To keep it simple: say I have sequencer, driver, my dut, and a monitor on the output.
My sequencer sends (by a mailbox) data a driver and together with a start_of_seq and a end_of_seq bit.

My sequencer knows from the test how many sequence_items to send, and then can stop

In my driver I have a while loop doing try_get on the incomming mailbox and looks for the end_of_seq bit, so can also be controlled to stop.
For example:


task run_phase()
while (end_of_seq == 1'b0)
begin
...
end
endtask

But my monitor doesn’t know how many data is comming and is running forever, in a while loop or in a for ever loop.
This constructions hangs up the simulation for ever.


task run_phase()
while (1)  // Keep always running.
begin
...
end
endtask

How to close the monitor when you have send all test data?
How do you know when to close the monitor, keeping in mind that the DUT has x cycles of latency?
And how do you code this in SV?

In reply to Gollem:

It sounds like from this and your previous questions you are trying to duplicate what is already in the UVM and addressed by objections and timeouts. So my answer to your question is use the UVM.

In reply to dave_59:

I understand your reply. However “just use the UVM” is a too big risk for a small company, with a small group who does the RTL design and verification. I can not afford a UVM testbench which only is understood by one employee or a contractor. The risk is to high for a starting company.

I’m learning the concepts of verification by reading and looking at videos. I try to improve our testbenches gradually and apply them in SV language so that the whole team understands the code. So your obeservation is correct, I try to duplicate the UVM, but for a small part of it.

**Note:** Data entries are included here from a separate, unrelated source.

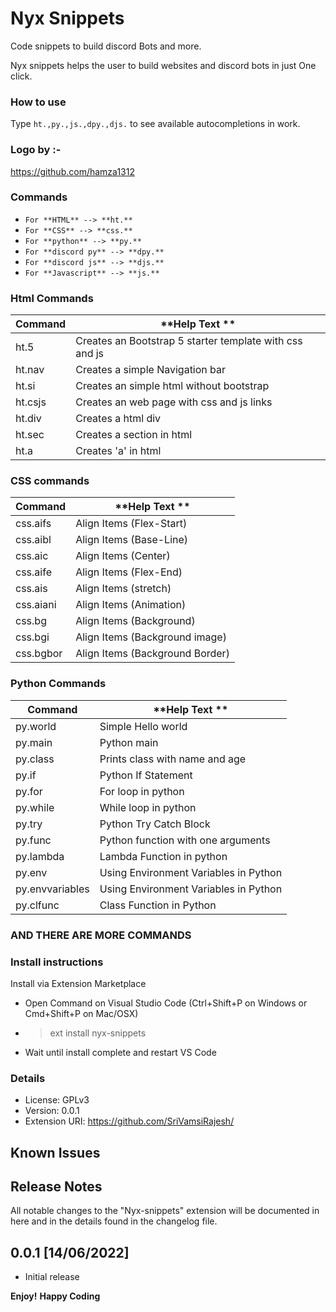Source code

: # Nyx Snippets

Code snippets to build discord Bots and more.

Nyx snippets helps the user to build websites and discord bots in just One click. 



### How to use

Type `ht.,py.,js.,dpy.,djs.` to see available autocompletions in work.

### Logo by :-
https://github.com/hamza1312

### Commands

- `For **HTML** --> **ht.**`
- `For **CSS** --> **css.**`
- `For **python** --> **py.**`
- `For **discord py** --> **dpy.**`
- `For **discord js** --> **djs.**`
- `For **Javascript** --> **js.**`

### Html Commands

| **Command** | **Help Text **                                                                                    |
| ----------- | ------------------------------------------------------------------------------------------------- |
| ht.5        | Creates an Bootstrap 5 starter template with css and js                                           |
| ht.nav      | Creates a simple Navigation bar                                                                   |
| ht.si       | Creates an simple html without bootstrap                                                          |
| ht.csjs     | Creates an web page with css and js links                                                         |
| ht.div      | Creates a html div                                                                                |
| ht.sec      | Creates a section in html                                                                         |
| ht.a        | Creates 'a' in html                                                                               |


### CSS commands


| **Command** | **Help Text **                                                                                   |
| ----------- | -------------------------------------------------------------------------------------------------|
| css.aifs    | Align Items (Flex-Start)                                                                         |
| css.aibl    | Align Items (Base-Line)                                                                          |
| css.aic     | Align Items (Center)                                                                             |
| css.aife    | Align Items (Flex-End)                                                                           |
| css.ais     | Align Items (stretch)                                                                            |
| css.aiani   | Align Items (Animation)                                                                          |
| css.bg      | Align Items (Background)                                                                         | 
| css.bgi     | Align Items (Background image)                                                                   |
| css.bgbor   | Align Items (Background Border)                                                                  |


### Python Commands 
| **Command** | **Help Text **                                                                                   |
| ----------- | -------------------------------------------------------------------------------------------------|
| py.world    | Simple Hello world                                                                               |
| py.main     | Python main                                                                                      |
| py.class    | Prints class with name and age                                                                   |         
| py.if       | Python If Statement                                                                              |
| py.for      | For loop in python                                                                               |
| py.while    | While loop in python                                                                             |
| py.try      | Python Try Catch Block                                                                           | 
| py.func     | Python function with one arguments                                                               |
| py.lambda   | Lambda Function in python                                                                        |
| py.env      | Using Environment Variables in Python                                                            | 
| py.envvariables | Using Environment Variables in Python                                                        |
| py.clfunc   | Class Function in Python                                                                         |

### AND THERE ARE MORE COMMANDS


### Install instructions

Install via Extension Marketplace

-   Open Command on Visual Studio Code (Ctrl+Shift+P on Windows or Cmd+Shift+P on Mac/OSX)
-   > ext install nyx-snippets
-   Wait until install complete and restart VS Code



### Details

-   License: GPLv3
-   Version: 0.0.1
-   Extension URI: https://github.com/SriVamsiRajesh/


## Known Issues


## Release Notes

All notable changes to the "Nyx-snippets" extension will be documented in here and in the details found in the changelog file.

## 0.0.1 [14/06/2022]

- Initial release

**Enjoy!**
**Happy Coding**
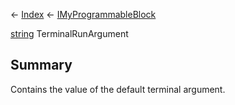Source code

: ← [Index](Api-Index) ← [IMyProgrammableBlock](Sandbox.ModAPI.Ingame.IMyProgrammableBlock)

[string](System.String) TerminalRunArgument

## Summary

Contains the value of the default terminal argument.

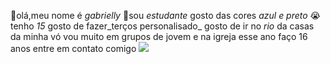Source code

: 👋olá,meu nome é _gabrielly_
🎒sou _estudante_ 
gosto das cores _azul e preto_ 
😭tenho _15_
gosto de fazer_terços personalisado_ 
gosto de ir no _rio_ da casas da minha vó
vou muito em grupos de jovem e na igreja 
esse ano faço 16 anos
entre em contato comigo 
![](https://media.tenor.com/q8OAdyt1v7oAAAAi/shrug.gif)
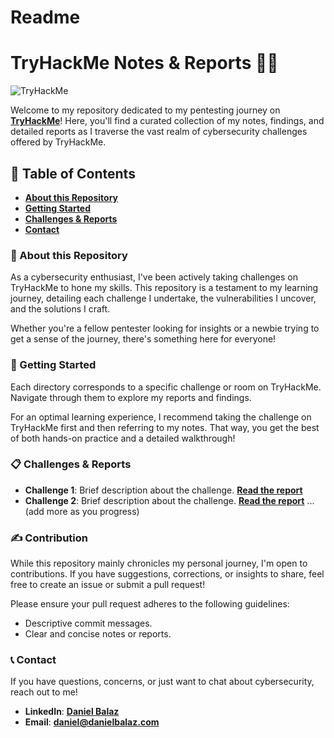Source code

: # Readme

# **TryHackMe Notes & Reports 🕵️‍♂️**
![TryHackMe](https://assets.tryhackme.com/img/logo/tryhackme_logo_full.svg)

Welcome to my repository dedicated to my pentesting journey on **[TryHackMe](https://www.tryhackme.com/)**! Here, you'll find a curated collection of my notes, findings, and detailed reports as I traverse the vast realm of cybersecurity challenges offered by TryHackMe.

## **📖 Table of Contents**

- **[About this Repository](#🚀-about-this-repositoryy)**
- **[Getting Started](#🎯-getting-started)**
- **[Challenges & Reports](#📋-challenges--reports)**
- **[Contact](#📞-contact)**

### **🚀 About this Repository**

As a cybersecurity enthusiast, I've been actively taking challenges on TryHackMe to hone my skills. This repository is a testament to my learning journey, detailing each challenge I undertake, the vulnerabilities I uncover, and the solutions I craft.

Whether you're a fellow pentester looking for insights or a newbie trying to get a sense of the journey, there's something here for everyone!

### **🎯 Getting Started**

Each directory corresponds to a specific challenge or room on TryHackMe. Navigate through them to explore my reports and findings.

For an optimal learning experience, I recommend taking the challenge on TryHackMe first and then referring to my notes. That way, you get the best of both hands-on practice and a detailed walkthrough!

### **📋 Challenges & Reports**

- **Challenge 1**: Brief description about the challenge. **[Read the report](https://chat.openai.com/c/challenge_1/report.md)**
- **Challenge 2**: Brief description about the challenge. **[Read the report](https://chat.openai.com/c/challenge_2/report.md)**
... (add more as you progress)

### **✍️ Contribution**

While this repository mainly chronicles my personal journey, I'm open to contributions. If you have suggestions, corrections, or insights to share, feel free to create an issue or submit a pull request!

Please ensure your pull request adheres to the following guidelines:

- Descriptive commit messages.
- Clear and concise notes or reports.

### **📞 Contact**

If you have questions, concerns, or just want to chat about cybersecurity, reach out to me!


- **LinkedIn**: **[Daniel Balaz](https://www.linkedin.com/in/danielbalaz/)**
- **Email**: **[daniel@danielbalaz.com](mailto:daniel@danielbalaz.com)**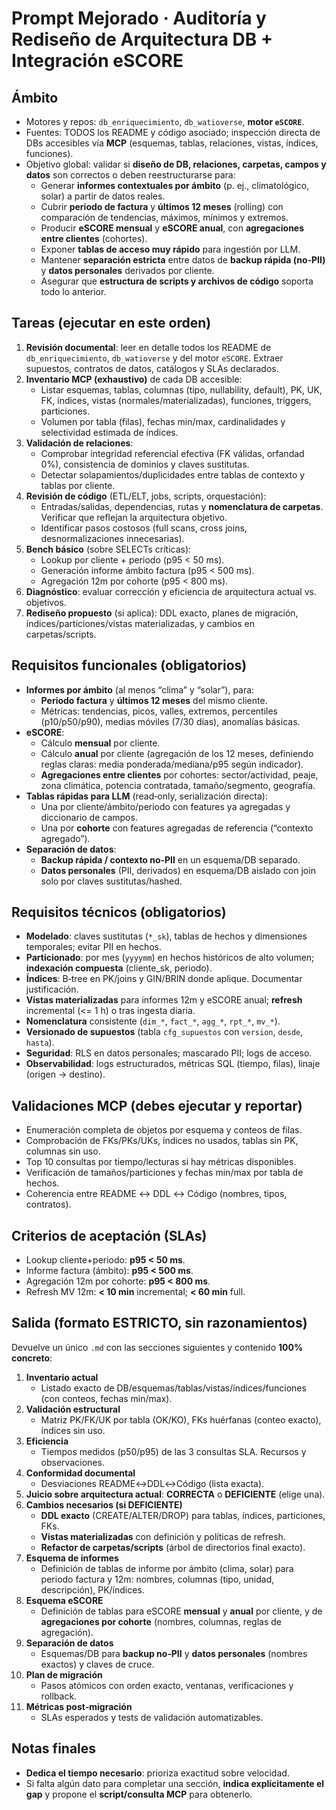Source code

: # Prompt Mejorado · Auditoría y Rediseño de Arquitectura DB + Integración eSCORE

## Ámbito
- Motores y repos: `db_enriquecimiento`, `db_watioverse`, **motor `eSCORE`**.
- Fuentes: TODOS los README y código asociado; inspección directa de DBs accesibles vía **MCP** (esquemas, tablas, relaciones, vistas, índices, funciones).
- Objetivo global: validar si **diseño de DB, relaciones, carpetas, campos y datos** son correctos o deben reestructurarse para:
  - Generar **informes contextuales por ámbito** (p. ej., climatológico, solar) a partir de datos reales.
  - Cubrir **periodo de factura** y **últimos 12 meses** (rolling) con comparación de tendencias, máximos, mínimos y extremos.
  - Producir **eSCORE mensual** y **eSCORE anual**, con **agregaciones entre clientes** (cohortes).
  - Exponer **tablas de acceso muy rápido** para ingestión por LLM.
  - Mantener **separación estricta** entre datos de **backup rápida (no‑PII)** y **datos personales** derivados por cliente.
  - Asegurar que **estructura de scripts y archivos de código** soporta todo lo anterior.

## Tareas (ejecutar en este orden)
1. **Revisión documental**: leer en detalle todos los README de `db_enriquecimiento`, `db_watioverse` y del motor `eSCORE`. Extraer supuestos, contratos de datos, catálogos y SLAs declarados.
2. **Inventario MCP (exhaustivo)** de cada DB accesible:
   - Listar esquemas, tablas, columnas (tipo, nullability, default), PK, UK, FK, índices, vistas (normales/materializadas), funciones, triggers, particiones.
   - Volumen por tabla (filas), fechas min/max, cardinalidades y selectividad estimada de índices.
3. **Validación de relaciones**:
   - Comprobar integridad referencial efectiva (FK válidas, orfandad 0%), consistencia de dominios y claves sustitutas.
   - Detectar solapamientos/duplicidades entre tablas de contexto y tablas por cliente.
4. **Revisión de código** (ETL/ELT, jobs, scripts, orquestación):
   - Entradas/salidas, dependencias, rutas y **nomenclatura de carpetas**. Verificar que reflejan la arquitectura objetivo.
   - Identificar pasos costosos (full scans, cross joins, desnormalizaciones innecesarias).
5. **Bench básico** (sobre SELECTs críticas):
   - Lookup por cliente + periodo (p95 < 50 ms).
   - Generación informe ámbito factura (p95 < 500 ms).
   - Agregación 12m por cohorte (p95 < 800 ms).
6. **Diagnóstico**: evaluar corrección y eficiencia de arquitectura actual vs. objetivos.
7. **Rediseño propuesto** (si aplica): DDL exacto, planes de migración, índices/particiones/vistas materializadas, y cambios en carpetas/scripts.

## Requisitos funcionales (obligatorios)
- **Informes por ámbito** (al menos “clima” y “solar”), para:
  - **Periodo factura** y **últimos 12 meses** del mismo cliente.
  - Métricas: tendencias, picos, valles, extremos, percentiles (p10/p50/p90), medias móviles (7/30 días), anomalías básicas.
- **eSCORE**:
  - Cálculo **mensual** por cliente.
  - Cálculo **anual** por cliente (agregación de los 12 meses, definiendo reglas claras: media ponderada/mediana/p95 según indicador).
  - **Agregaciones entre clientes** por cohortes: sector/actividad, peaje, zona climática, potencia contratada, tamaño/segmento, geografía.
- **Tablas rápidas para LLM** (read‑only, serialización directa):
  - Una por cliente/ámbito/periodo con features ya agregadas y diccionario de campos.
  - Una por **cohorte** con features agregadas de referencia (“contexto agregado”).
- **Separación de datos**:
  - **Backup rápida / contexto no‑PII** en un esquema/DB separado.
  - **Datos personales** (PII, derivados) en esquema/DB aislado con join solo por claves sustitutas/hashed.

## Requisitos técnicos (obligatorios)
- **Modelado**: claves sustitutas (`*_sk`), tablas de hechos y dimensiones temporales; evitar PII en hechos.
- **Particionado**: por mes (`yyyymm`) en hechos históricos de alto volumen; **indexación compuesta** (cliente_sk, periodo).
- **Índices**: B‑tree en PK/joins y GIN/BRIN donde aplique. Documentar justificación.
- **Vistas materializadas** para informes 12m y eSCORE anual; **refresh** incremental (<= 1 h) o tras ingesta diaria.
- **Nomenclatura** consistente (`dim_*`, `fact_*`, `agg_*`, `rpt_*`, `mv_*`). 
- **Versionado de supuestos** (tabla `cfg_supuestos` con `version`, `desde`, `hasta`).
- **Seguridad**: RLS en datos personales; mascarado PII; logs de acceso.
- **Observabilidad**: logs estructurados, métricas SQL (tiempo, filas), linaje (origen → destino).

## Validaciones MCP (debes ejecutar y reportar)
- Enumeración completa de objetos por esquema y conteos de filas.
- Comprobación de FKs/PKs/UKs, índices no usados, tablas sin PK, columnas sin uso.
- Top 10 consultas por tiempo/lecturas si hay métricas disponibles.
- Verificación de tamaños/particiones y fechas min/max por tabla de hechos.
- Coherencia entre README ↔ DDL ↔ Código (nombres, tipos, contratos).

## Criterios de aceptación (SLAs)
- Lookup cliente+periodo: **p95 < 50 ms**.
- Informe factura (ámbito): **p95 < 500 ms**.
- Agregación 12m por cohorte: **p95 < 800 ms**.
- Refresh MV 12m: **< 10 min** incremental; **< 60 min** full.

## Salida (formato ESTRICTO, sin razonamientos)
Devuelve un único `.md` con las secciones siguientes y contenido **100% concreto**:

1. **Inventario actual**
   - Listado exacto de DB/esquemas/tablas/vistas/índices/funciones (con conteos, fechas min/max).
2. **Validación estructural**
   - Matriz PK/FK/UK por tabla (OK/KO), FKs huérfanas (conteo exacto), índices sin uso.
3. **Eficiencia**
   - Tiempos medidos (p50/p95) de las 3 consultas SLA. Recursos y observaciones.
4. **Conformidad documental**
   - Desviaciones README↔DDL↔Código (lista exacta).
5. **Juicio sobre arquitectura actual**: **CORRECTA** o **DEFICIENTE** (elige una). 
6. **Cambios necesarios (si DEFICIENTE)** 
   - **DDL exacto** (CREATE/ALTER/DROP) para tablas, índices, particiones, FKs.
   - **Vistas materializadas** con definición y políticas de refresh.
   - **Refactor de carpetas/scripts** (árbol de directorios final exacto).
7. **Esquema de informes**
   - Definición de tablas de informe por ámbito (clima, solar) para periodo factura y 12m: nombres, columnas (tipo, unidad, descripción), PK/índices.
8. **Esquema eSCORE**
   - Definición de tablas para eSCORE **mensual** y **anual** por cliente, y de **agregaciones por cohorte** (nombres, columnas, reglas de agregación).
9. **Separación de datos**
   - Esquemas/DB para **backup no‑PII** y **datos personales** (nombres exactos) y claves de cruce.
10. **Plan de migración**
    - Pasos atómicos con orden exacto, ventanas, verificaciones y rollback.
11. **Métricas post‑migración**
    - SLAs esperados y tests de validación automatizables.

## Notas finales
- **Dedica el tiempo necesario**: prioriza exactitud sobre velocidad.
- Si falta algún dato para completar una sección, **indica explícitamente el gap** y propone el **script/consulta MCP** para obtenerlo.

Yes it takes more time, yes it’s reinventing the wheel, yes there are people out there who does it in UVM. But if my testbench shows a failure I know who to fix it, or if we hit a problem in the field we know the code. If I have to use the UVM-testbench from a former collegue or contractor and can’t read the code, I have a much bigger problem.

In reply to Gollem:

I will strongly disagree with your statement and argue that not using UVM is a bigger risk than using it. UVM is an industry standard methodology. Your time would be better spent learning UVM implementation than trying to learn how to do the equivalent in SystemVerilog.

There are significant training resources available for UVM, and there are tools that can put together a complete UVM environment in a matter of hours with little UVM experience.

Investing the time now to start with UVM will pay significant dividends in the future.

In reply to Gollem:

In reply to dave_59:
I can not afford a UVM testbench which only is understood by one employee or a contractor.

Except what you are doing is worse than that; it will only be understood one person—you.

There is a lot to the UVM, but I suggest starting with three basic areas

  • uvm_component
  • - build, connect, run, report_phases
    - end-of-test: objections and timeouts
    - hierarchy (test, agent, driver, monitor, scoreboard)

  • report macros: severity, verbosity
  • uvm_config_db

You could adopt any one of these three topics independently, but they are much more powerful when put together. This all documented, and there is plenty of tutorial information on the web available that you won’t have to create.

In reply to dave_59:

But back to my question, how does a (UVM/OVM/SV/Verilog/VHDL) testbench stop simulating in a controlled manner?
How do you stop the ‘forever’ loops or while(1) loops?
Always setting the timeout to a long enough value is also not the way to go I suppose

In reply to Gollem:

Other than calling $finish, we don’t know what it means to end your simulation in a “controlled” way. Maybe you don’t use forever or while(1) loops.